I realize that I may be the only kook around with this approach to barn-burning life events. But by setting aside fear of what might happen, God can work the miracle without my worrying myself into fear’s prison. And don’t the scriptures tell us not to fear about a billion times?
I sincerely hope you don’t face this kind of life crisis anytime soon. But let’s face it, eventually we’re all heading for the spirit in the sky. When the catastrophe hits (and it will) ask yourself to do the next right thing. Make yourself easy for God to carry and pack your hysteria in your luggage. Fear won’t know where to look.

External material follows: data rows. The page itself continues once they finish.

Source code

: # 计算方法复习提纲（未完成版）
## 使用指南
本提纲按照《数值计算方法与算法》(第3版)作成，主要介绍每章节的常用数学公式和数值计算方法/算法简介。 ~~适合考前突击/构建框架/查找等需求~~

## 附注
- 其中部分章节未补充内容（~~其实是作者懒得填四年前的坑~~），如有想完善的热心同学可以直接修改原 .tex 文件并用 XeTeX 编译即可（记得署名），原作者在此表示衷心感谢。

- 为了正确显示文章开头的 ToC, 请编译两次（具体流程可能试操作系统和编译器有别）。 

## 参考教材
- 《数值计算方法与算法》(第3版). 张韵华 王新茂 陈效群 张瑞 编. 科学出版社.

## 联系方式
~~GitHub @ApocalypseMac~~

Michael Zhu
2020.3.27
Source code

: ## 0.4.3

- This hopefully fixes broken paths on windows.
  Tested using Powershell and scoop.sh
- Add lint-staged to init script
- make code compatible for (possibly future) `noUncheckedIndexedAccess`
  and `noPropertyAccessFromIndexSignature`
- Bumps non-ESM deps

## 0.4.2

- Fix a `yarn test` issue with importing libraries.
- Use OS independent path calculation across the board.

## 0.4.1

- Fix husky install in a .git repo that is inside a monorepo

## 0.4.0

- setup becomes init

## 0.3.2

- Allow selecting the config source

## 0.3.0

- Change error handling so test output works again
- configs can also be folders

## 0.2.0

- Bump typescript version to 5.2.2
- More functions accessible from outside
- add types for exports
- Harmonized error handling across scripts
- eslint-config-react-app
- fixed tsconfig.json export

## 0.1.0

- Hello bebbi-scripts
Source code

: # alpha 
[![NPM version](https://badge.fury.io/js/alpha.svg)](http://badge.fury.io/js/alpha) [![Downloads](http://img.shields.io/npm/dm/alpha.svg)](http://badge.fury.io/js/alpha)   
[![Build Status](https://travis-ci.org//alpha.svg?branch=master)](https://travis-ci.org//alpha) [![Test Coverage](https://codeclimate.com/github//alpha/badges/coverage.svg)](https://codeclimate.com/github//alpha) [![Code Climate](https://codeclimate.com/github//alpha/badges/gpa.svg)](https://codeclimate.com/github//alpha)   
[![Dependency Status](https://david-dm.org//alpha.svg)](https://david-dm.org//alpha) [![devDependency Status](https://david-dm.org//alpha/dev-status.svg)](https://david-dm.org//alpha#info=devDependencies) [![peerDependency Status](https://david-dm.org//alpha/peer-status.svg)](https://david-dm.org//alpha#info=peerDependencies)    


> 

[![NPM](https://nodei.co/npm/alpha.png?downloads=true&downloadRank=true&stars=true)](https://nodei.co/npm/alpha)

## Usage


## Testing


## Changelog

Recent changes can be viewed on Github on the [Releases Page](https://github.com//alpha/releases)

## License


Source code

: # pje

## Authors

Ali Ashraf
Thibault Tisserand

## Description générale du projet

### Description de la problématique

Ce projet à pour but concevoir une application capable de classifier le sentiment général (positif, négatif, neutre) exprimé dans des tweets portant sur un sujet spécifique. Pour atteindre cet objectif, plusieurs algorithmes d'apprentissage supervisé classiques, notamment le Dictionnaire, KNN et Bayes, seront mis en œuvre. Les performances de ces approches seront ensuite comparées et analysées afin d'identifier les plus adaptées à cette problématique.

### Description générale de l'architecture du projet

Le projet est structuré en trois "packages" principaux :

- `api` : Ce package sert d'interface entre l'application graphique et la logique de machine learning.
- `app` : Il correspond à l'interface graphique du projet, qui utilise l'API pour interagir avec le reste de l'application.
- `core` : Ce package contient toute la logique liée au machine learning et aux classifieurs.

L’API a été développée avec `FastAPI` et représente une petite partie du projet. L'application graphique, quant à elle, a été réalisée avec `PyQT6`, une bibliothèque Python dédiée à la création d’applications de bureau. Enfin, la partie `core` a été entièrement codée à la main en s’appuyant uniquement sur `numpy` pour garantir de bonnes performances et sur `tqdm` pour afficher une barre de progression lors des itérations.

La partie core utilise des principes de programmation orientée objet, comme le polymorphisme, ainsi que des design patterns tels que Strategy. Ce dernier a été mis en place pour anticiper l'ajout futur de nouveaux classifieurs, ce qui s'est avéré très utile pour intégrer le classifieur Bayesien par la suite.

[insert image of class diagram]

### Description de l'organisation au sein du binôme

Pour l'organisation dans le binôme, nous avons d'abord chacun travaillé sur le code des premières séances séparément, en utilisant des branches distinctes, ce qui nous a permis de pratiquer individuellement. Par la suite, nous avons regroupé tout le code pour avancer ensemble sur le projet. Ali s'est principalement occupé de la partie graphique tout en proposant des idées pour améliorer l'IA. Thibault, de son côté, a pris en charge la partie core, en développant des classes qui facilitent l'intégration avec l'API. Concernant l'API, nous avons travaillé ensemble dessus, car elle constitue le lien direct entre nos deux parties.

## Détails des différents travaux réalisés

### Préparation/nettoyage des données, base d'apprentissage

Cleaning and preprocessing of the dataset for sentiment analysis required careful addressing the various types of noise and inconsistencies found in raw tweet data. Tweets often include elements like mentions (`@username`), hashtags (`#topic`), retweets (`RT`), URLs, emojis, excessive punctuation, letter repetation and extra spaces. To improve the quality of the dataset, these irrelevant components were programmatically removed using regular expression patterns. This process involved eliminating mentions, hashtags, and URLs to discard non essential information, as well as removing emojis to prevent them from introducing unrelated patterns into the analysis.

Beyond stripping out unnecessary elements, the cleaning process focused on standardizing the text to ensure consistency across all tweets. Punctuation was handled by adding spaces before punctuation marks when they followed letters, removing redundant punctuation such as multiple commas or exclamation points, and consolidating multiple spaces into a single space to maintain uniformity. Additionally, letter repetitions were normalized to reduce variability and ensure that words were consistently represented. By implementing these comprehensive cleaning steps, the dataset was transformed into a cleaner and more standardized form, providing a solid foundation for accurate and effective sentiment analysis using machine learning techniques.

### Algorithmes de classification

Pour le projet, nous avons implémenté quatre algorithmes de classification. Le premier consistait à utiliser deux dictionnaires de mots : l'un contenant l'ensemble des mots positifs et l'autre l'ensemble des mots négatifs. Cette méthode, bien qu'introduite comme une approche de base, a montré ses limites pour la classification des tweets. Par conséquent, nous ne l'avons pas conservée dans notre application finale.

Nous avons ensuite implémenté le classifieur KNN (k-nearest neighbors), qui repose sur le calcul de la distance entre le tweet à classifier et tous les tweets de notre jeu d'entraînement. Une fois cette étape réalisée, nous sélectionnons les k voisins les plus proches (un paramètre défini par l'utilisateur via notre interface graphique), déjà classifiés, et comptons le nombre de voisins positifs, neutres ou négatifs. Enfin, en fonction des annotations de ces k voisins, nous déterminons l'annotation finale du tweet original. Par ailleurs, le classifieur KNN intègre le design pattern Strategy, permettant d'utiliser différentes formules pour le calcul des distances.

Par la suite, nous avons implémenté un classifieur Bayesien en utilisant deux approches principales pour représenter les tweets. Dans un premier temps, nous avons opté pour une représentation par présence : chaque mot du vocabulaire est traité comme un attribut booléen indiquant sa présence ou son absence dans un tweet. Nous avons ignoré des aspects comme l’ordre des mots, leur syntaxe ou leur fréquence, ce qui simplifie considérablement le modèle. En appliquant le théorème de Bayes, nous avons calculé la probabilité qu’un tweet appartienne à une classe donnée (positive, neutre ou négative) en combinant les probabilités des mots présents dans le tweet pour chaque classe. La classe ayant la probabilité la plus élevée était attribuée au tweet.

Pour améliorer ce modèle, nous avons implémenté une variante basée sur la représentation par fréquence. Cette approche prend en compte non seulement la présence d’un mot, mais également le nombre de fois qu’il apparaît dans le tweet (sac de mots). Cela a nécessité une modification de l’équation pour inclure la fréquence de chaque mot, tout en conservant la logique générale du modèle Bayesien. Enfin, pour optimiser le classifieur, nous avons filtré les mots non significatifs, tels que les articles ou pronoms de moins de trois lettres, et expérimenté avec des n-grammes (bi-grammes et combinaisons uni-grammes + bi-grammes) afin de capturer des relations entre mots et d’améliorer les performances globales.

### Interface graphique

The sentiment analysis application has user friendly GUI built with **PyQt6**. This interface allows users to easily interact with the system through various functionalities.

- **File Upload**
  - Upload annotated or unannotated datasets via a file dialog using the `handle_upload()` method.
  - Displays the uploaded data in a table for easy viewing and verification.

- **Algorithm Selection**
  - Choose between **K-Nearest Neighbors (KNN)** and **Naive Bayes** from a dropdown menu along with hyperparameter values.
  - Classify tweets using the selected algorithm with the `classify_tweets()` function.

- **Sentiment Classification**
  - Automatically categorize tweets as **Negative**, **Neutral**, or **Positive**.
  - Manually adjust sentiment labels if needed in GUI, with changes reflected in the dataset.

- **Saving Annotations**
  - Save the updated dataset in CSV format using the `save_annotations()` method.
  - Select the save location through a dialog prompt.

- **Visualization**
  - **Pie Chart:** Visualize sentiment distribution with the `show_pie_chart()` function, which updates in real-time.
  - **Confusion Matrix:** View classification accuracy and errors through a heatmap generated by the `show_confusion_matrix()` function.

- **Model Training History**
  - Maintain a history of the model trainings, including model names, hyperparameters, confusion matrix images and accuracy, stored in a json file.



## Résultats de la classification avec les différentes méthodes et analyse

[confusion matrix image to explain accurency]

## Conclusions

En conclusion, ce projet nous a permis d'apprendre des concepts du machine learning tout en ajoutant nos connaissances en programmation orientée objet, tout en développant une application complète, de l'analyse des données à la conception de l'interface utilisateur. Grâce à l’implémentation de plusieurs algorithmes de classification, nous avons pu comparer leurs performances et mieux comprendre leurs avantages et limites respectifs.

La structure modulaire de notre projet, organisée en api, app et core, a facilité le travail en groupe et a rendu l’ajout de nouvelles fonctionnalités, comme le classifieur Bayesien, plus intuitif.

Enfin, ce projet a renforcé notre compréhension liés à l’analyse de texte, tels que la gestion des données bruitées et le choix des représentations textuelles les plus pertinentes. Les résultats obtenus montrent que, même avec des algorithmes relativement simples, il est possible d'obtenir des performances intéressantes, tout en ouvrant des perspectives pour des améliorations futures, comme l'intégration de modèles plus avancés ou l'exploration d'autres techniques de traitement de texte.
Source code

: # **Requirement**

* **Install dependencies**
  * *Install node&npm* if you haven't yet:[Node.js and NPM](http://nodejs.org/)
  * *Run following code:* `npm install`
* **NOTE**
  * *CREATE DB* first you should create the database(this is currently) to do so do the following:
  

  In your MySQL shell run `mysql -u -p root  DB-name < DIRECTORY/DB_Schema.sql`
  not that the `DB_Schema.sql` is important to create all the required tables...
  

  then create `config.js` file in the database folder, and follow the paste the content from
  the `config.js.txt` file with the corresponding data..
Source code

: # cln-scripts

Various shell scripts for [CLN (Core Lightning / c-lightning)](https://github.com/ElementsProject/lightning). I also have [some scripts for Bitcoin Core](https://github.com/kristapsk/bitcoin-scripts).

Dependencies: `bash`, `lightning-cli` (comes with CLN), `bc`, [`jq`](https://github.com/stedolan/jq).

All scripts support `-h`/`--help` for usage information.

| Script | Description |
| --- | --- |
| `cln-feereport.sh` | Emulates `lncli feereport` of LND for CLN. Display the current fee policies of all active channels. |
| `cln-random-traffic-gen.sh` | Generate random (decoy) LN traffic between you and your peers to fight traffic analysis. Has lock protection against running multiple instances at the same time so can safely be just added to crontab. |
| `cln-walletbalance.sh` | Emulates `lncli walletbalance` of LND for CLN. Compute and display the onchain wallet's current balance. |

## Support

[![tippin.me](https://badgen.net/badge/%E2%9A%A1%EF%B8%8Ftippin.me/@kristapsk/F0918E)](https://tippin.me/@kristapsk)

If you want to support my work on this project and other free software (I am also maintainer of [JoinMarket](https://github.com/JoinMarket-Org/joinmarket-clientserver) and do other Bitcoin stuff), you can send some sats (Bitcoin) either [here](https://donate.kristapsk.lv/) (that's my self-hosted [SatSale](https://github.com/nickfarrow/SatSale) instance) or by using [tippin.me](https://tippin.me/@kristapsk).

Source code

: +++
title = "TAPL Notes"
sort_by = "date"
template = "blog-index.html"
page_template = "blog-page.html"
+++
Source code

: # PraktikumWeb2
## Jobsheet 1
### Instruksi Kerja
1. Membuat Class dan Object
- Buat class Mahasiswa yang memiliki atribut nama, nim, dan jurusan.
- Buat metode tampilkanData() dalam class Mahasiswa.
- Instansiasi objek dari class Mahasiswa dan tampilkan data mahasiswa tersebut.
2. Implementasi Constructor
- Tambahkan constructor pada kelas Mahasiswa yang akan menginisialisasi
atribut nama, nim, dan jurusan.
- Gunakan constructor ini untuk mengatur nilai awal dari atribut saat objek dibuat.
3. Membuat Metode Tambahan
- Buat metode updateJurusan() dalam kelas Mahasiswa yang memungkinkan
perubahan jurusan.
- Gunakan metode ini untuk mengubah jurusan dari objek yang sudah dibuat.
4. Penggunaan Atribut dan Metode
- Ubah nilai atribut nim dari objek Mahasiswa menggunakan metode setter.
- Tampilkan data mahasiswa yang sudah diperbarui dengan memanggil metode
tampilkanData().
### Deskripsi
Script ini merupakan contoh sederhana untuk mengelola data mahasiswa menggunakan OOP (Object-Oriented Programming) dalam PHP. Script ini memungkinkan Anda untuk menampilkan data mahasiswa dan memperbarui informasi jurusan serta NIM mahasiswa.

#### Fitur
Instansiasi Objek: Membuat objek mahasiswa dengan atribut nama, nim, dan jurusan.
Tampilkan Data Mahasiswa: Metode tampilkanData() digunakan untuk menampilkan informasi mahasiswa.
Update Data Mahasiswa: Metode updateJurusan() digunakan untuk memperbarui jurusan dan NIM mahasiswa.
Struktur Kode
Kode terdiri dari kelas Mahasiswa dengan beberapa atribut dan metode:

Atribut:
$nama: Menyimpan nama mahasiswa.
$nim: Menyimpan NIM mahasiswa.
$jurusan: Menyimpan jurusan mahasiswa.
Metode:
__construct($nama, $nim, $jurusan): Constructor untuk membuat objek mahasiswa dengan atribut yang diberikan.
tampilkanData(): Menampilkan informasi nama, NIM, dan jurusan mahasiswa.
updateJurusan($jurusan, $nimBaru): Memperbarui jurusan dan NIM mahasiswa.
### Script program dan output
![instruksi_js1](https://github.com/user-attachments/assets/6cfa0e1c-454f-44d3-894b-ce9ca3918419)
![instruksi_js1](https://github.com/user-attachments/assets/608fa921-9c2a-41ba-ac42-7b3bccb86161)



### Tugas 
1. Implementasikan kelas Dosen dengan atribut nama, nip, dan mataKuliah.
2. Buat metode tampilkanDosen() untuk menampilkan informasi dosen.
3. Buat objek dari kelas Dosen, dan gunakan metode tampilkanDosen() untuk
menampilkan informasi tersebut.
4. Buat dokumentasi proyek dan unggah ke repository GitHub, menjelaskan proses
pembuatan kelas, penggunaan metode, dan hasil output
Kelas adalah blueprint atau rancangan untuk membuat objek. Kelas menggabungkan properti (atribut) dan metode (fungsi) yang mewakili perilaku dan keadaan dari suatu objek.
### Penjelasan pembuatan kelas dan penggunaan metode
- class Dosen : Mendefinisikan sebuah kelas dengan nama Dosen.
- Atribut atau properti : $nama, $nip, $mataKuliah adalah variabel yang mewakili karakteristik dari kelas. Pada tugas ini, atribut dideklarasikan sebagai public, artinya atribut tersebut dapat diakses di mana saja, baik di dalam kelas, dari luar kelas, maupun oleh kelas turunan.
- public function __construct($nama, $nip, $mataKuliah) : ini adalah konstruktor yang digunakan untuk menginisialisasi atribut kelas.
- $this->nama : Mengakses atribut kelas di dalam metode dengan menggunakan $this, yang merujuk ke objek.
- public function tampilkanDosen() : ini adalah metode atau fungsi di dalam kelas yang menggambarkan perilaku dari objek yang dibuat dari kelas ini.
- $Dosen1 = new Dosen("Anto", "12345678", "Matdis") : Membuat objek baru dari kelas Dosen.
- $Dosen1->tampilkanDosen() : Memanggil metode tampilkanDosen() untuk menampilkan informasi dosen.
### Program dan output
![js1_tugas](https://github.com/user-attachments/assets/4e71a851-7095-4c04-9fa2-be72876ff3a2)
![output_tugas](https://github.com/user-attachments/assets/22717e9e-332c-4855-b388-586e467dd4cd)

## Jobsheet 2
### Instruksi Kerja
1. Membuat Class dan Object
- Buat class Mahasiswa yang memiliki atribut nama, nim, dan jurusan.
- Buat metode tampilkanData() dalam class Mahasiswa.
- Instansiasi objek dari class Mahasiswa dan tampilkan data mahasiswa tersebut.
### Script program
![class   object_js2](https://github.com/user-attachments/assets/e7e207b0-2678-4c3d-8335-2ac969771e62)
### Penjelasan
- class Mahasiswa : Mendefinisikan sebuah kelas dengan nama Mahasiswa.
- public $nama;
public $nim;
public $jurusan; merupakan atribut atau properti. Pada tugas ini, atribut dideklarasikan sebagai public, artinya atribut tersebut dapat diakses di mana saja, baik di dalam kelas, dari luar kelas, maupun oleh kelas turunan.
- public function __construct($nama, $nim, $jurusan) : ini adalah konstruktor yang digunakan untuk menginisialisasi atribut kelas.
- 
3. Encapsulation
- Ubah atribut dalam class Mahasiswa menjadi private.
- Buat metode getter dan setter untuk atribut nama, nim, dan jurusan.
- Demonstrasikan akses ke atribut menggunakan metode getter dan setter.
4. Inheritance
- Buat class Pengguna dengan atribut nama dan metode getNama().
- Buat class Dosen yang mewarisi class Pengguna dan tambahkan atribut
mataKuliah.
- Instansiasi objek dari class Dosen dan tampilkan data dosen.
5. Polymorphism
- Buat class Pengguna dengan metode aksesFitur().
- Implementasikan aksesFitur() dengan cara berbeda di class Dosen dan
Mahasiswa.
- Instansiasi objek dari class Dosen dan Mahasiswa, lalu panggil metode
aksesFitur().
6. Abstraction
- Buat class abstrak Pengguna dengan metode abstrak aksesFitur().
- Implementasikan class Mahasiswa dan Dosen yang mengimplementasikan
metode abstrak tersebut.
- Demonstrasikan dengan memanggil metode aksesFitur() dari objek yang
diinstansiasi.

My husband, Marine extraordinaire, is back from the almost-dead once again. The docs found the source of his internal bleeding that made him leak blood like a sieve. I don’t know how long this resurrection will last, but I’m grateful and thankful and about to burst with joy. God’s feathery wings have overcome fear once again.
Thanks for this, Linda. Love your posts. You know how to get to my heart.
"I wasn't about to let fear ruin necessary tasks..." pretty well sums up my experience as a 49 yr old widower. Between raising 2 teens, teaching school, keeping extended family together etc., who had the time to let fear in? My work, friends and family kept me going. Eventually the loneliness got me going with a grief support group. I thank God for all of them of all ages in similar straits. Glad you are still "in" the game.